Reproduce, please, only the lines from the first line below to the line containing "[!INCLUDE[prod_short](includes/prod_short.md)] se ha", inclusive.

******

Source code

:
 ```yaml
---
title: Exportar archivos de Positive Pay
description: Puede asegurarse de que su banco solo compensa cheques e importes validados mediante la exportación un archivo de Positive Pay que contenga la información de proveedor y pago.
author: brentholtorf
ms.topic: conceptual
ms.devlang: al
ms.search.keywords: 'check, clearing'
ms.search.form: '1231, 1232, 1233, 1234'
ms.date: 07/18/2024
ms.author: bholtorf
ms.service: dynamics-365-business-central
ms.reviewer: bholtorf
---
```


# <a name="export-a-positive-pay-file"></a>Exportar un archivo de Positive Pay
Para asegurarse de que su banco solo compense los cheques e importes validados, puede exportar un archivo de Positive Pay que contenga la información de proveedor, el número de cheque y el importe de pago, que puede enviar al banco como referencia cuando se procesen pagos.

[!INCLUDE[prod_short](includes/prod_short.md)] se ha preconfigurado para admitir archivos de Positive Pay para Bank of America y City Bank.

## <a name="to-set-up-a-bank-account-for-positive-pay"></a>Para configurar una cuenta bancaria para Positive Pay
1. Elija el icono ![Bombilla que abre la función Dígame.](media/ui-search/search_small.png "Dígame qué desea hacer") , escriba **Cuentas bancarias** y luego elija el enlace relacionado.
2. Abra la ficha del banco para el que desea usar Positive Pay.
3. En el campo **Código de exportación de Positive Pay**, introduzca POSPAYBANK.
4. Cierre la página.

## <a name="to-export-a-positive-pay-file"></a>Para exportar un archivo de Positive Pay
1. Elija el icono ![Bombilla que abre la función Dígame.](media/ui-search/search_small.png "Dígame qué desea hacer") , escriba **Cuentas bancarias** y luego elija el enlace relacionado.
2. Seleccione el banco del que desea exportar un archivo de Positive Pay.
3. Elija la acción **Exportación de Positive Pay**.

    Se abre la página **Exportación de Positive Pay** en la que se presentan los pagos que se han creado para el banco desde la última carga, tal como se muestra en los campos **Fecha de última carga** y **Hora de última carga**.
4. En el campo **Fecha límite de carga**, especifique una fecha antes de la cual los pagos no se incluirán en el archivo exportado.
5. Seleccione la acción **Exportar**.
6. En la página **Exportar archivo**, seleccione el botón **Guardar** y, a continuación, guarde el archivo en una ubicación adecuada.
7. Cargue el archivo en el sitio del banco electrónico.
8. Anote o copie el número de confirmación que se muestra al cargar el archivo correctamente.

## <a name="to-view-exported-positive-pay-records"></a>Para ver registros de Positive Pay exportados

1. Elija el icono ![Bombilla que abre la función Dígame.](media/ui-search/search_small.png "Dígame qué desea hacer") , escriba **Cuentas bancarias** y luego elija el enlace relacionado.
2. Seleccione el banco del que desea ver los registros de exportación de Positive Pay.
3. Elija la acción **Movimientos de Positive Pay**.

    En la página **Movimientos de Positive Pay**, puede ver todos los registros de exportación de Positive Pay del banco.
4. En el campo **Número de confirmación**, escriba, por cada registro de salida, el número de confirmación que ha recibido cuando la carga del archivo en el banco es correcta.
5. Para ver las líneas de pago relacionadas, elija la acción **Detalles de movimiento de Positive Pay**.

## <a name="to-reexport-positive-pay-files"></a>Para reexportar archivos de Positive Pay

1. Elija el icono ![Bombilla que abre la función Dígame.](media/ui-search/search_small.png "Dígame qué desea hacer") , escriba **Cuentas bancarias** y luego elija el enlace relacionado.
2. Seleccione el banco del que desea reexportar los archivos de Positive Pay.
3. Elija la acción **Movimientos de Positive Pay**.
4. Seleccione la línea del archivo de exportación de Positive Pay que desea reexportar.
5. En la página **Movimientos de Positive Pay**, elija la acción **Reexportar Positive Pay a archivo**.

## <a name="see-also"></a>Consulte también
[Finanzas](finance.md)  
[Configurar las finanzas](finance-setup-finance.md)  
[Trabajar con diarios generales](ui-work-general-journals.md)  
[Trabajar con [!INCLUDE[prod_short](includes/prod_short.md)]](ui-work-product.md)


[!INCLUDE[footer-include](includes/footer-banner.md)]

******

— Task response —
Source code

:
 ```yaml
---
title: Exportar archivos de Positive Pay
description: Puede asegurarse de que su banco solo compensa cheques e importes validados mediante la exportación un archivo de Positive Pay que contenga la información de proveedor y pago.
author: brentholtorf
ms.topic: conceptual
ms.devlang: al
ms.search.keywords: 'check, clearing'
ms.search.form: '1231, 1232, 1233, 1234'
ms.date: 07/18/2024
ms.author: bholtorf
ms.service: dynamics-365-business-central
ms.reviewer: bholtorf
---
```


# <a name="export-a-positive-pay-file"></a>Exportar un archivo de Positive Pay
Para asegurarse de que su banco solo compense los cheques e importes validados, puede exportar un archivo de Positive Pay que contenga la información de proveedor, el número de cheque y el importe de pago, que puede enviar al banco como referencia cuando se procesen pagos.

[!INCLUDE[prod_short](includes/prod_short.md)] se ha preconfigurado para admitir archivos de Positive Pay para Bank of America y City Bank.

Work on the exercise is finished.